A good year ago now, when last I did any continuous reading from this lovely book, I commented to the effect that her enthusiastic comments about embracing suffering through embracing the Cross of Christ, were not exactly for the weak of heart or will. My ongoing and long-term reflections, not so much on readiness to embrace martyrdom as, let’s say, on turning the other cheek, move me to try and formulate an appeal for fewer arched or hunched backs (less rebellion) against the slings and arrows of outrageous fortune, especially as those are concerned who ought to be nurturing and supporting us and then come to find out are revealed as the very ones who, even as shepherds, are either neglecting the flock or tearing the sheep limb from limb.
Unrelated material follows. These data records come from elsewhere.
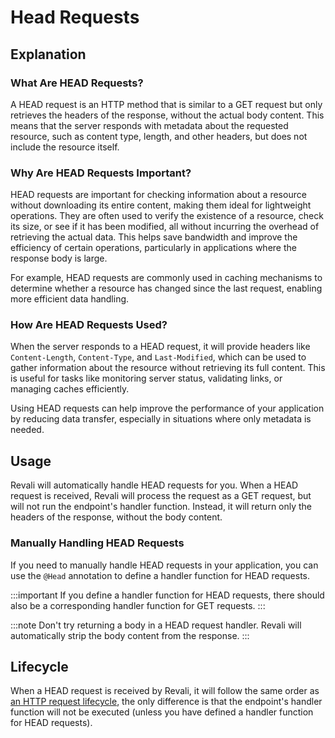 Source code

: # Head Requests

## Explanation

### What Are HEAD Requests?

A HEAD request is an HTTP method that is similar to a GET request but only retrieves the headers of the response, without the actual body content. This means that the server responds with metadata about the requested resource, such as content type, length, and other headers, but does not include the resource itself.

### Why Are HEAD Requests Important?

HEAD requests are important for checking information about a resource without downloading its entire content, making them ideal for lightweight operations. They are often used to verify the existence of a resource, check its size, or see if it has been modified, all without incurring the overhead of retrieving the actual data. This helps save bandwidth and improve the efficiency of certain operations, particularly in applications where the response body is large.

For example, HEAD requests are commonly used in caching mechanisms to determine whether a resource has changed since the last request, enabling more efficient data handling.

### How Are HEAD Requests Used?

When the server responds to a HEAD request, it will provide headers like `Content-Length`, `Content-Type`, and `Last-Modified`, which can be used to gather information about the resource without retrieving its full content. This is useful for tasks like monitoring server status, validating links, or managing caches efficiently.

Using HEAD requests can help improve the performance of your application by reducing data transfer, especially in situations where only metadata is needed.

## Usage

Revali will automatically handle HEAD requests for you. When a HEAD request is received, Revali will process the request as a GET request, but will not run the endpoint's handler function. Instead, it will return only the headers of the response, without the body content.

### Manually Handling HEAD Requests

If you need to manually handle HEAD requests in your application, you can use the `@Head` annotation to define a handler function for HEAD requests.

:::important
If you define a handler function for HEAD requests, there should also be a corresponding handler function for GET requests.
:::

:::note
Don't try returning a body in a HEAD request handler. Revali will automatically strip the body content from the response.
:::

## Lifecycle

When a HEAD request is received by Revali, it will follow the same order as [an HTTP request lifecycle](../lifecycle-components/overview#lifecycle-order), the only difference is that the endpoint's handler function will not be executed (unless you have defined a handler function for HEAD requests).
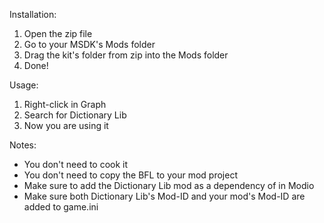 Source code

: Installation:
1. Open the zip file
2. Go to your MSDK's Mods folder
3. Drag the kit's folder from zip into the Mods folder
4. Done!


Usage:
1. Right-click in Graph
2. Search for Dictionary Lib
3. Now you are using it


Notes:
+ You don't need to cook it
+ You don't need to copy the BFL to your mod project
+ Make sure to add the Dictionary Lib mod as a dependency of in Modio
+ Make sure both Dictionary Lib's Mod-ID and your mod's Mod-ID are added to game.ini
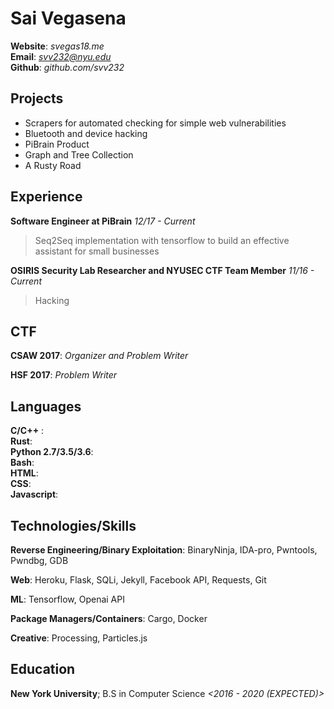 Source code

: Sai Vegasena
==================

**Website**: *svegas18.me* <br />
**Email**:   *svv232@nyu.edu* <br />
**Github**:  *github.com/svv232* <br />

Projects
--------
- Scrapers for automated checking for simple web vulnerabilities
- Bluetooth and device hacking 
- PiBrain Product
- Graph and Tree Collection
- A Rusty Road

Experience
----------
**Software Engineer at PiBrain**        *12/17 - Current*
> Seq2Seq implementation with tensorflow to build an effective assistant for small businesses

**OSIRIS Security Lab Researcher and NYUSEC CTF Team Member**   *11/16 - Current*
> Hacking

CTF
----
**CSAW 2017**: *Organizer and Problem Writer*

**HSF 2017**: *Problem Writer*

Languages
---------
**C/C++** : <br />
**Rust**: <br />
**Python 2.7/3.5/3.6**: <br />
**Bash**: <br />
**HTML**: <br />
**CSS**: <br />
**Javascript**: <br />

Technologies/Skills
-------------------

**Reverse Engineering/Binary Exploitation**: BinaryNinja, IDA-pro, Pwntools, 
 Pwndbg, GDB

**Web**: Heroku, Flask, SQLi, Jekyll, Facebook API, Requests, Git 

**ML**: Tensorflow, Openai API

**Package Managers/Containers**: Cargo, Docker

**Creative**: Processing, Particles.js

Education
---------
**New York University**;  B.S in Computer Science       *<2016 - 2020 (EXPECTED)>*
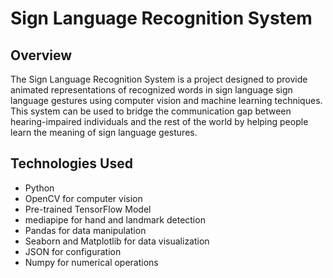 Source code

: # Sign Language Recognition System

## Overview

The Sign Language Recognition System is a project designed to provide animated representations of recognized words in sign language sign language gestures using computer vision and machine learning techniques.
This system can be used to bridge the communication gap between hearing-impaired individuals and the rest of the world by helping people learn the meaning of sign language gestures.

## Technologies Used

- Python
- OpenCV for computer vision
- Pre-trained TensorFlow Model 
- mediapipe for hand and landmark detection
- Pandas for data manipulation
- Seaborn and Matplotlib for data visualization
- JSON for configuration
- Numpy for numerical operations

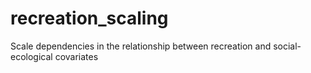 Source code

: # recreation_scaling
Scale dependencies in the relationship between recreation and social-ecological covariates

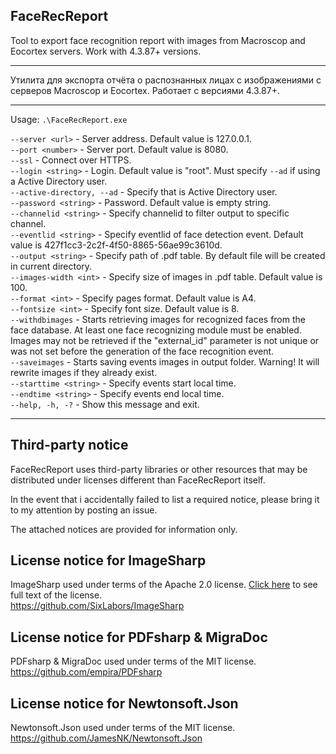 FaceRecReport
---

Tool to export face recognition report with images from Macroscop and Eocortex servers. Work with 4.3.87+ versions.

-------

Утилита для экспорта отчёта о распознанных лицах с изображениями с серверов Macroscop и Eocortex. Работает с версиями 4.3.87+.

-------

Usage: `.\FaceRecReport.exe`

`--server <url>` - Server address. Default value is 127.0.0.1.\
`--port <number>` - Server port. Default value is 8080.\
`--ssl` - Connect over HTTPS.\
`--login <string>` - Login. Default value is "root". Must specify `--ad` if using a Active Directory user.\
`--active-directory, --ad` - Specify that is Active Directory user.\
`--password <string>` - Password. Default value is empty string.\
`--channelid <string>` - Specify channelid to filter output to specific channel.\
`--eventlid <string>` - Specify eventlid of face detection event. Default value is 427f1cc3-2c2f-4f50-8865-56ae99c3610d.\
`--output <string>` - Specify path of .pdf table. By default file will be created in current directory.\
`--images-width <int>` - Specify size of images in .pdf table. Default value is 100.\
`--format <int>` - Specify pages format. Default value is A4.\
`--fontsize <int>` - Specify font size. Default value is 8.\
`--withdbimages` - Starts retrieving images for recognized faces from the face database. At least one face recognizing module must be enabled. Images may not be retrieved if the "external_id" parameter is not unique or was not set before the generation of the face recognition event.\
`--saveimages` - Starts saving events images in output folder. Warning! It will rewrite images if they already exist.\
`--starttime <string>` - Specify events start local time.\
`--endtime <string>` - Specify events end local time.\
`--help, -h, -?` - Show this message and exit.

---

Third-party notice
-----

FaceRecReport uses third-party libraries or other resources that may be
distributed under licenses different than FaceRecReport itself.

In the event that i accidentally failed to list a required notice, please
bring it to my attention by posting an issue.

The attached notices are provided for information only.


License notice for ImageSharp
---

ImageSharp used under terms of the Apache 2.0 license.
[Click here](Apache-2.0.txt) to see full text of the license.\
https://github.com/SixLabors/ImageSharp


License notice for PDFsharp & MigraDoc
---

PDFsharp & MigraDoc used under terms of the MIT license.\
https://github.com/empira/PDFsharp


License notice for Newtonsoft.Json
---

Newtonsoft.Json used under terms of the MIT license.\
https://github.com/JamesNK/Newtonsoft.Json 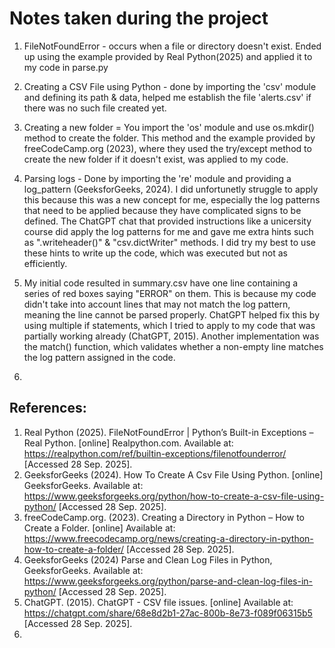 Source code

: # Notes taken during the project

1. FileNotFoundError - occurs when a file or directory doesn't exist. Ended up using the example provided by Real Python(2025) and applied it to my code in parse.py

2. Creating a CSV File using Python - done by importing the 'csv' module and defining its path & data, helped me establish the file 'alerts.csv' if there was no such file created yet.

3. Creating a new folder =  You import the 'os' module and use os.mkdir() method to create the folder. This method and the example provided by freeCodeCamp.org (2023), where they used the try/except method to create the new folder if it doesn't exist, was applied to my code.

4. Parsing logs - Done by importing the 're' module and providing a log_pattern (GeeksforGeeks, 2024). I did unfortunetly struggle to apply this because this was a new concept for me, especially the log patterns that need to be applied because they have complicated signs to be defined. 
The ChatGPT chat that provided instructions like a unicersity course did apply the log patterns for me and gave me extra hints such as ".writeheader()" & "csv.dictWriter" methods. I did try my best to use these hints to write up the code, which was executed but not as efficiently.

5. My initial code resulted in summary.csv have one line containing a series of red boxes saying "ERROR" on them. This is because my code didn't take into account lines that may not match the log pattern, meaning the line cannot be parsed properly. ChatGPT helped fix this by using multiple if statements, which I tried to apply to my code that was partially working already (ChatGPT, 2015). Another implementation was the match() function, which validates whether a non-empty line matches the log pattern assigned in the code.

6. 





## References:
1. Real Python (2025). FileNotFoundError | Python’s Built-in Exceptions – Real Python. [online] Realpython.com. Available at: https://realpython.com/ref/builtin-exceptions/filenotfounderror/ [Accessed 28 Sep. 2025].
2. GeeksforGeeks (2024). How To Create A Csv File Using Python. [online] GeeksforGeeks. Available at: https://www.geeksforgeeks.org/python/how-to-create-a-csv-file-using-python/ [Accessed 28 Sep. 2025].
3. freeCodeCamp.org. (2023). Creating a Directory in Python – How to Create a Folder. [online] Available at: https://www.freecodecamp.org/news/creating-a-directory-in-python-how-to-create-a-folder/ [Accessed 28 Sep. 2025].
4. GeeksforGeeks (2024) Parse and Clean Log Files in Python, GeeksforGeeks. Available at: https://www.geeksforgeeks.org/python/parse-and-clean-log-files-in-python/ [Accessed 28 Sep. 2025].
5. ChatGPT. (2015). ChatGPT - CSV file issues. [online] Available at: https://chatgpt.com/share/68e8d2b1-27ac-800b-8e73-f089f06315b5 [Accessed 28 Sep. 2025].
6.  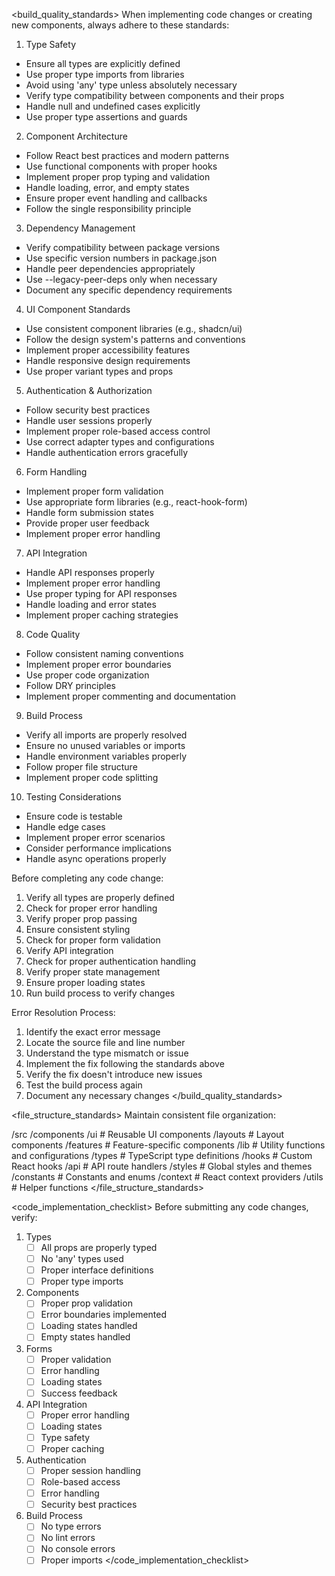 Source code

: <build_quality_standards>
When implementing code changes or creating new components, always adhere to these standards:

1. Type Safety
- Ensure all types are explicitly defined
- Use proper type imports from libraries
- Avoid using 'any' type unless absolutely necessary
- Verify type compatibility between components and their props
- Handle null and undefined cases explicitly
- Use proper type assertions and guards

2. Component Architecture
- Follow React best practices and modern patterns
- Use functional components with proper hooks
- Implement proper prop typing and validation
- Handle loading, error, and empty states
- Ensure proper event handling and callbacks
- Follow the single responsibility principle

3. Dependency Management
- Verify compatibility between package versions
- Use specific version numbers in package.json
- Handle peer dependencies appropriately
- Use --legacy-peer-deps only when necessary
- Document any specific dependency requirements

4. UI Component Standards
- Use consistent component libraries (e.g., shadcn/ui)
- Follow the design system's patterns and conventions
- Implement proper accessibility features
- Handle responsive design requirements
- Use proper variant types and props

5. Authentication & Authorization
- Follow security best practices
- Handle user sessions properly
- Implement proper role-based access control
- Use correct adapter types and configurations
- Handle authentication errors gracefully

6. Form Handling
- Implement proper form validation
- Use appropriate form libraries (e.g., react-hook-form)
- Handle form submission states
- Provide proper user feedback
- Implement proper error handling

7. API Integration
- Handle API responses properly
- Implement proper error handling
- Use proper typing for API responses
- Handle loading and error states
- Implement proper caching strategies

8. Code Quality
- Follow consistent naming conventions
- Implement proper error boundaries
- Use proper code organization
- Follow DRY principles
- Implement proper commenting and documentation

9. Build Process
- Verify all imports are properly resolved
- Ensure no unused variables or imports
- Handle environment variables properly
- Follow proper file structure
- Implement proper code splitting

10. Testing Considerations
- Ensure code is testable
- Handle edge cases
- Implement proper error scenarios
- Consider performance implications
- Handle async operations properly

Before completing any code change:
1. Verify all types are properly defined
2. Check for proper error handling
3. Verify proper prop passing
4. Ensure consistent styling
5. Check for proper form validation
6. Verify API integration
7. Check for proper authentication handling
8. Verify proper state management
9. Ensure proper loading states
10. Run build process to verify changes

Error Resolution Process:
1. Identify the exact error message
2. Locate the source file and line number
3. Understand the type mismatch or issue
4. Implement the fix following the standards above
5. Verify the fix doesn't introduce new issues
6. Test the build process again
7. Document any necessary changes
</build_quality_standards>

<file_structure_standards>
Maintain consistent file organization:

/src
  /components
    /ui          # Reusable UI components
    /layouts     # Layout components
    /features    # Feature-specific components
  /lib          # Utility functions and configurations
  /types        # TypeScript type definitions
  /hooks        # Custom React hooks
  /api          # API route handlers
  /styles       # Global styles and themes
  /constants    # Constants and enums
  /context      # React context providers
  /utils        # Helper functions
</file_structure_standards>

<code_implementation_checklist>
Before submitting any code changes, verify:

1. Types
   - [ ] All props are properly typed
   - [ ] No 'any' types used
   - [ ] Proper interface definitions
   - [ ] Proper type imports

2. Components
   - [ ] Proper prop validation
   - [ ] Error boundaries implemented
   - [ ] Loading states handled
   - [ ] Empty states handled

3. Forms
   - [ ] Proper validation
   - [ ] Error handling
   - [ ] Loading states
   - [ ] Success feedback

4. API Integration
   - [ ] Proper error handling
   - [ ] Loading states
   - [ ] Type safety
   - [ ] Proper caching

5. Authentication
   - [ ] Proper session handling
   - [ ] Role-based access
   - [ ] Error handling
   - [ ] Security best practices

6. Build Process
   - [ ] No type errors
   - [ ] No lint errors
   - [ ] No console errors
   - [ ] Proper imports
</code_implementation_checklist>
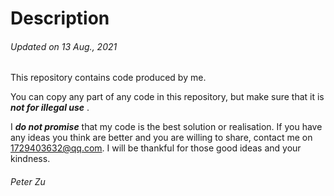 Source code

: # Description
###### Updated on 13 Aug., 2021

This repository contains code produced by me.  

You can copy any part of any code in this repository, but make sure that it is ***not for illegal use*** .  

I ***do not promise*** that my code is the best solution or realisation. If you have any ideas you think are better and you are willing to share, contact me on 1729403632@qq.com. I will be thankful for those good ideas and your kindness.
###### Peter Zu
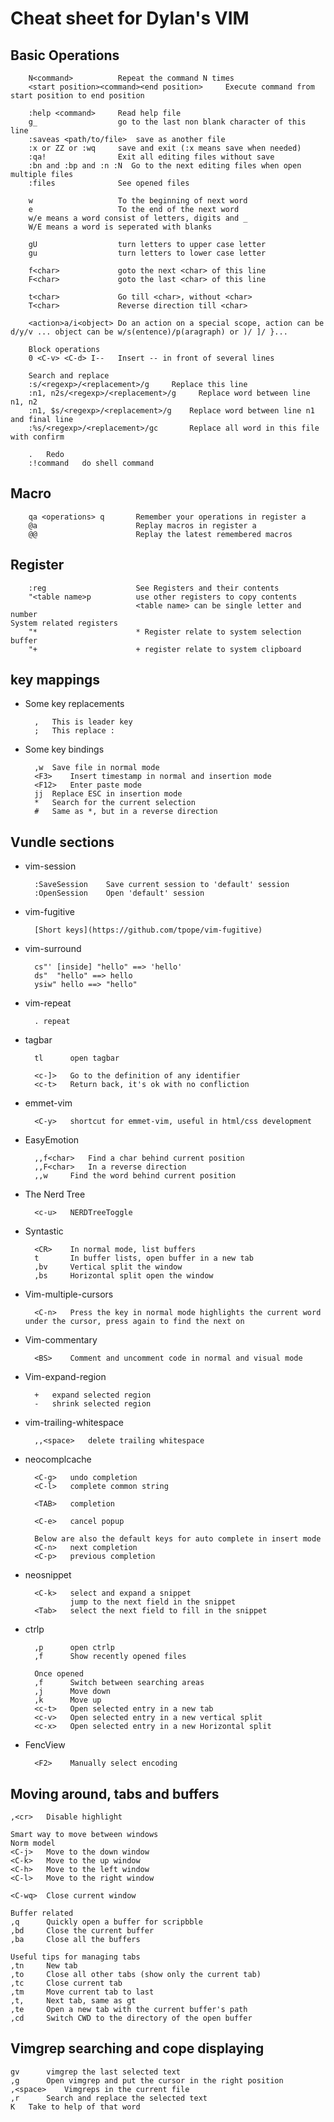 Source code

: Cheat sheet for Dylan's VIM
========

Basic Operations
--------

        N<command>          Repeat the command N times
        <start position><command><end position>     Execute command from start position to end position

        :help <command>     Read help file
        g_                  go to the last non blank character of this line
        :saveas <path/to/file>  save as another file
        :x or ZZ or :wq     save and exit (:x means save when needed)
        :qa!                Exit all editing files without save
        :bn and :bp and :n :N  Go to the next editing files when open multiple files
        :files              See opened files

        w                   To the beginning of next word
        e                   To the end of the next word
        w/e means a word consist of letters, digits and _
        W/E means a word is seperated with blanks

        gU                  turn letters to upper case letter
        gu                  turn letters to lower case letter

        f<char>             goto the next <char> of this line
        F<char>             goto the last <char> of this line

        t<char>             Go till <char>, without <char>
        T<char>             Reverse direction till <char>

        <action>a/i<object> Do an action on a special scope, action can be d/y/v ... object can be w/s(entence)/p(aragraph) or )/ ]/ }...

        Block operations
        0 <C-v> <C-d> I--   Insert -- in front of several lines

        Search and replace
        :s/<regexp>/<replacement>/g     Replace this line
        :n1, n2s/<regexp>/<replacement>/g     Replace word between line n1, n2
        :n1, $s/<regexp>/<replacement>/g    Replace word between line n1 and final line
        :%s/<regexp>/<replacement>/gc       Replace all word in this file with confirm

        .   Redo
        :!command   do shell command


Macro
--------

        qa <operations> q       Remember your operations in register a
        @a                      Replay macros in register a
        @@                      Replay the latest remembered macros


Register
--------

        :reg                    See Registers and their contents
        "<table name>p          use other registers to copy contents
                                <table name> can be single letter and number
    System related registers
        "*                      * Register relate to system selection buffer
        "+                      + register relate to system clipboard


key mappings
--------

- Some key replacements

        ,   This is leader key
        ;   This replace :

- Some key bindings

        ,w  Save file in normal mode
        <F3>    Insert timestamp in normal and insertion mode
        <F12>   Enter paste mode
        jj  Replace ESC in insertion mode
        *   Search for the current selection
        #   Same as *, but in a reverse direction



Vundle sections
--------

- vim-session

        :SaveSession    Save current session to 'default' session
        :OpenSession    Open 'default' session

- vim-fugitive

        [Short keys](https://github.com/tpope/vim-fugitive)

- vim-surround

        cs"' [inside] "hello" ==> 'hello'
        ds"  "hello" ==> hello
        ysiw" hello ==> "hello"

- vim-repeat

        . repeat

- tagbar

        tl      open tagbar

        <c-]>   Go to the definition of any identifier
        <c-t>   Return back, it's ok with no confliction

- emmet-vim

        <C-y>   shortcut for emmet-vim, useful in html/css development


- EasyEmotion

        ,,f<char>   Find a char behind current position
        ,,F<char>   In a reverse direction
        ,,w     Find the word behind current position

- The Nerd Tree

        <c-u>   NERDTreeToggle

- Syntastic

        <CR>    In normal mode, list buffers
        t       In buffer lists, open buffer in a new tab
        ,bv     Vertical split the window
        ,bs     Horizontal split open the window

- Vim-multiple-cursors

        <C-n>   Press the key in normal mode highlights the current word under the cursor, press again to find the next on

- Vim-commentary

        <BS>    Comment and uncomment code in normal and visual mode

- Vim-expand-region

        +   expand selected region
        -   shrink selected region

- vim-trailing-whitespace

        ,,<space>   delete trailing whitespace

- neocomplcache

        <C-g>   undo completion
        <C-l>   complete common string

        <TAB>   completion

        <C-e>   cancel popup

        Below are also the default keys for auto complete in insert mode
        <C-n>   next completion
        <C-p>   previous completion

- neosnippet

        <C-k>   select and expand a snippet
                jump to the next field in the snippet
        <Tab>   select the next field to fill in the snippet

- ctrlp

        ,p      open ctrlp
        ,f      Show recently opened files

        Once opened
        ,f      Switch between searching areas
        ,j      Move down
        ,k      Move up
        <c-t>   Open selected entry in a new tab
        <c-v>   Open selected entry in a new vertical split
        <c-x>   Open selected entry in a new Horizontal split

- FencView

        <F2>    Manually select encoding


Moving around, tabs and buffers
--------

    ,<cr>   Disable highlight

    Smart way to move between windows
    Norm model
    <C-j>   Move to the down window
    <C-k>   Move to the up window
    <C-h>   Move to the left window
    <C-l>   Move to the right window

    <C-wq>  Close current window

    Buffer related
    ,q      Quickly open a buffer for scripbble
    ,bd     Close the current buffer
    ,ba     Close all the buffers

    Useful tips for managing tabs
    ,tn     New tab
    ,to     Close all other tabs (show only the current tab)
    ,tc     Close current tab
    ,tm     Move current tab to last
    ,t,     Next tab, same as gt
    ,te     Open a new tab with the current buffer's path
    ,cd     Switch CWD to the directory of the open buffer

Vimgrep searching and cope displaying
--------

    gv      vimgrep the last selected text
    ,g      Open vimgrep and put the cursor in the right position
    ,<space>    Vimgreps in the current file
    ,r      Search and replace the selected text
    K   Take to help of that word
Here’s a quote stolen from another piece lying around, which I happened to “trip over”:
God knows what you suffered [but] we know that your journey is very sorrowful. (“Deus scit, quae patis [sic pateris]. Scimus dolorosissimam esse Vestram viam.”ACO, Ruteni 2, pos. 380/28, fasc. 2, annex to f. 82r, translation of letter from Ukrainian priests to Budka, St. Josaphat Church, Toronto, 10 January 1929.)

These words addressed by priests to their own bishop, the first Greek-Catholic bishop in Canada, now Blessed Nykyta Budka, bishop and martyr, ring prophetic in terms of the real sufferings in Canada which would not that many years later pale in comparison to what he suffered at the hands of the Soviet repression “machine” which sought to totally annihilate his beloved Ukrainian Greek-Catholic Church, and him in the process.

You don't know, I don't know, we don't know what our loving Lord has in store for us this side of heaven. He invites us to watch and pray with Him. He encourages us not to fear or hesitate, in that His yoke is easy and His burden to be shared by us is light. I think Blessed Angela would probably not argue with me in saying that the call to holiness for each and every one of us should lead to our being tagged "confessor of the faith", which involves much pain and personal sacrifice. Such witness, Christian witness, is the forecourt to glorious martyrdom. There's all kinds of video and other commentary out there to note this our age (the last 100 years) as unparalleled for the numbers and frequency with which Christians have been called to share in Christ's supreme sacrifice through their own identified with His: through martyrdom. What is it with all our squawking? What is it indeed? Why do we so rebel against that which is or can be our portion and our cup?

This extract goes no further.